振り返ることなく歩きながら答えるラポの言葉が、廊下の壁に反響してジョバンニに返ってくる。
「いると言えばいるし、いないと言えばいない。さっき光った扉が父。その横が母。そのまた隣の扉は兄である。吾輩とは違って実に性格の悪い兄である。本来父の跡を継ぐべきは兄であった。しかし、兄は正しくなかった。吾輩より才能はあったが正しくなかった。我が一族で一番必要とされる素質が彼にはなかったのである」
扉が並ぶ通路が延々と続いていた。銀河鉄道がそのままここで走れるのではないかとさえジョバンニは思えるのであった。
「その横が妹である。彼女は我が一族で最も心が美しく容姿も申し分ない。今は吾輩の良き友であり、時には手強いライバルともなるホウンド・サーペント卿の妻となっている。それから、君が通り過ぎた扉は私の祖父のそのまた祖父である」
ラポは振り返ることもなく話している。自分が通り過ぎた扉がラポには見えるのかとジョバンニは驚いたが、ずっと扉の前を歩いているだけなのだから、どの扉の話をしてもそれが本当かどうかはジョバンニは分からない。きっと適当に話しているのに違いない。
「みなさん、ここに住んでいるのですか」
「住んでいると言えば、住んでいるし、住んでいないと言えば住んでいない。扉の向こうには必ず部屋があるというのは、君の世界の話で、君もいずれ?いつ?、扉はここでない世界への入り口であり、出口でもあることが、わかることになるであろう。それがいつ?今?将来?。うーむ、だから時間を考えると気が重くなる」
ラポは歩き続け、話し続けた。沢山の登場人物が語られたが、ジョバンニはラポを追いかけるに精一杯でどの登場人物もジョバンニの後ろに流れて消えていくだけだった。
廊下の突き当りの部屋にラポが入っていった。やっと廊下の旅も終わったようである。
ジョバンニも部屋に入っていった。この部屋の天井も硝子ばりだった。天井の絵柄のように宇宙が広がっていた。ジョバンニの学校の教室を4つ合わせたくらに広い部屋であった。部屋の壁はなめならかカーブを描いて繋がっていた。そしてその壁一面に半球の大きなレンズが並んでいた。
カムパネルラの家で一緒に見た図鑑に載っていた絵を思い出した。
「トンボの複眼だ」
一体いくつあるかわからないほどのトンボの目玉が壁一面にあってそれが、一斉に自分をみている。

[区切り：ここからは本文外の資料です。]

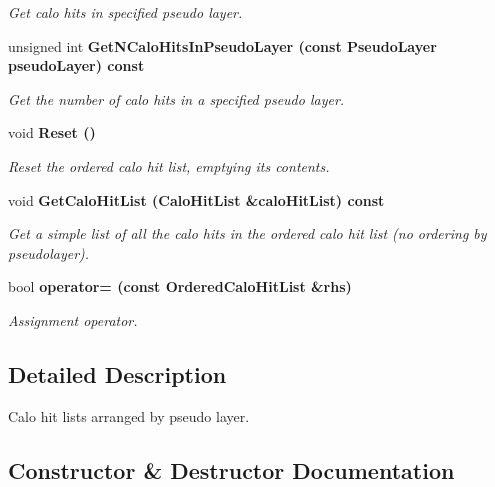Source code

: \begin{CompactItemize}
\begin{CompactList}\small\item\em Get calo hits in specified pseudo layer. \item\end{CompactList}\item 
unsigned int \bf{Get\-NCalo\-Hits\-In\-Pseudo\-Layer} (const Pseudo\-Layer pseudo\-Layer) const 
\begin{CompactList}\small\item\em Get the number of calo hits in a specified pseudo layer. \item\end{CompactList}\item 
void \bf{Reset} ()\label{classpandora_1_1OrderedCaloHitList_cef533d9f0b1a8cbd4079876b3a01ff2}

\begin{CompactList}\small\item\em Reset the ordered calo hit list, emptying its contents. \item\end{CompactList}\item 
void \bf{Get\-Calo\-Hit\-List} (Calo\-Hit\-List \&calo\-Hit\-List) const 
\begin{CompactList}\small\item\em Get a simple list of all the calo hits in the ordered calo hit list (no ordering by pseudolayer). \item\end{CompactList}\item 
bool \bf{operator=} (const \bf{Ordered\-Calo\-Hit\-List} \&rhs)
\begin{CompactList}\small\item\em Assignment operator. \item\end{CompactList}\end{CompactItemize}


\subsection{Detailed Description}
Calo hit lists arranged by pseudo layer. 



\subsection{Constructor \& Destructor Documentation}
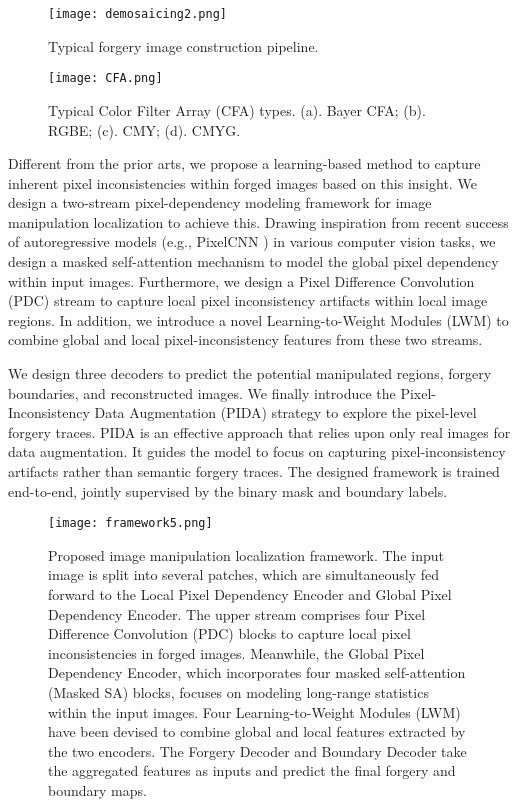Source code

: \documentclass[10pt,journal,compsoc]{IEEEtran}
\begin{document}
\begin{figure}[ht]
\centering
\texttt{[image:  demosaicing2.png]}
\caption{Typical forgery image construction pipeline.}
\label{demosaicing}
\end{figure}

\begin{figure}[ht]
\centering
\texttt{[image:  CFA.png]}
\caption{Typical Color Filter Array (CFA) types. (a). Bayer CFA; (b). RGBE; (c). CMY; (d). CMYG.}
\label{CFA}
\end{figure}

Different from the prior arts, we propose a learning-based method to capture inherent pixel inconsistencies within forged images based on this insight. We design a two-stream pixel-dependency modeling framework for image manipulation localization to achieve this. Drawing inspiration from recent success of autoregressive models (e.g., PixelCNN \cite{van2016pixel, van2016conditional}) in various computer vision tasks, we design a masked self-attention mechanism to model the global pixel dependency within input images. Furthermore, we design a Pixel Difference Convolution (PDC) stream to capture local pixel inconsistency artifacts within local image regions. In addition, we introduce a novel Learning-to-Weight Modules (LWM) to combine global and local pixel-inconsistency features from these two streams.

We design three decoders to predict the potential manipulated regions, forgery boundaries, and reconstructed images. We finally introduce the Pixel-Inconsistency Data Augmentation (PIDA) strategy to explore the pixel-level forgery traces. PIDA is an effective approach that relies upon only real images for data augmentation. It guides the model to focus on capturing pixel-inconsistency artifacts rather than semantic forgery traces. The designed framework is trained end-to-end, jointly supervised by the binary mask and boundary labels.


\begin{figure*}[ht]
\centering
\texttt{[image:  framework5.png]}
\caption{Proposed image manipulation localization framework. The input image is split into several patches, which are simultaneously fed forward to the 
Local Pixel Dependency Encoder and Global Pixel Dependency Encoder. The upper stream comprises four Pixel Difference Convolution (PDC) blocks to capture local pixel inconsistencies in forged images. Meanwhile, the Global Pixel Dependency Encoder, which incorporates four masked self-attention (Masked SA) blocks, focuses on modeling long-range statistics within the input images. Four Learning-to-Weight Modules (LWM) have been devised to combine global and local features extracted by the two encoders. The Forgery Decoder and Boundary Decoder take the aggregated features as inputs and predict the final forgery and boundary maps.  
}
\label{framework}
\end{figure*}
\end{document}
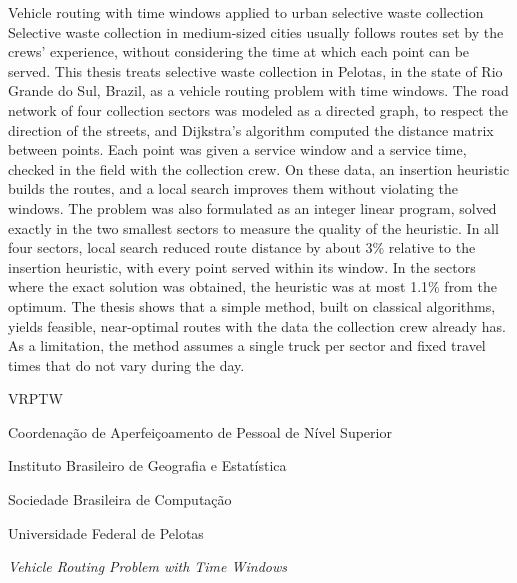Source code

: \documentclass[tese,capa]{texufpel}
\begin{document}
\begin{englishabstract}{Vehicle routing with time windows applied to urban selective waste collection}
Selective waste collection in medium-sized cities usually follows routes set
by the crews' experience, without considering the time at which each point
can be served. This thesis treats selective waste collection in Pelotas, in
the state of Rio Grande do Sul, Brazil, as a vehicle routing problem with
time windows. The road network of four collection sectors was modeled as a
directed graph, to respect the direction of the streets, and Dijkstra's
algorithm computed the distance matrix between points. Each point was given a
service window and a service time, checked in the field with the collection
crew. On these data, an insertion heuristic builds the routes, and a local
search improves them without violating the windows. The problem was also
formulated as an integer linear program, solved exactly in the two smallest
sectors to measure the quality of the heuristic. In all four sectors, local
search reduced route distance by about 3\% relative to the insertion
heuristic, with every point served within its window. In the sectors where
the exact solution was obtained, the heuristic was at most 1.1\% from the
optimum. The thesis shows that a simple method, built on classical
algorithms, yields feasible, near-optimal routes with the data the collection
crew already has. As a limitation, the method assumes a single truck per
sector and fixed travel times that do not vary during the day.
\end{englishabstract}

\listoffigures
\listofquadros   %
\listoftables

\begin{listofabbrv}{VRPTW}
  \item[CAPES] Coordenação de Aperfeiçoamento de Pessoal de Nível Superior
  \item[IBGE]  Instituto Brasileiro de Geografia e Estatística
  \item[SBC]   Sociedade Brasileira de Computação
  \item[UFPel] Universidade Federal de Pelotas
  \item[VRPTW] \textit{Vehicle Routing Problem with Time Windows}
\end{listofabbrv}
\end{document}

ジョバンニは、胃の底が熱くなった。けれど、よく見ると、どの半球にも何かが映し出されているようである。ジョバンニを見つめているのでなく、ジョバンニに何かを見てほしいと一斉に語りかけているのだった。
「さて、ここが我が室、船長室である」
ラポが部屋の真ん中の椅子に座っていた。ラポがトントンと足踏みすると床から椅子が浮き上がってきて、ラポの横に移動した。
ラポがここに座れと手招きする。
ジョバンニが椅子に座るのを見るとラポは満足そうにうなづき、
「さーて、ご覧あれ、本日のディナーは」と言って壁の半球をひとつ指さした。するとその半球から映像が映し出された。
そこには、町が写っていた。いや、ジョバンニは町だと思った。道がある。建物がある。自分の町とは比べ物にならないほど大きい建物が並んでいて広い道が交差している。空中には何かが飛んでいる。町の向こうには小高い丘がありそこに塔が立っていた。銀河鉄道でみた三角標の親玉のような巨大な塔であった。
「本日のディナーはこのレオニオスである」
「レオニオス?」
「そう、レオ二オス。今の宇宙で、今?昔?いつ?とにかく宇宙一美味しいディナーが堪能できる星だ。目指すはここだジョバンニ君」
自分の名前が急に呼ばれてジョバンニはびくっとしてしまった。
「ラポさん。どうして名前、僕の名前を・・・」
「ジョバンニ君の頭の中は質問は一杯なのに、そこにまた疑問の種を蒔いてしまったようだな。だが、問題は一杯になった頭でなく、空っぽの君のお腹なのである」
ラポは強く床を数回踏み鳴らした。すると船が激しく揺れた。
天井の向こうの星が一斉に流れ始めた。星が流れていくのではなかった。宇宙船がもの凄いスピードで飛び始めたのだった。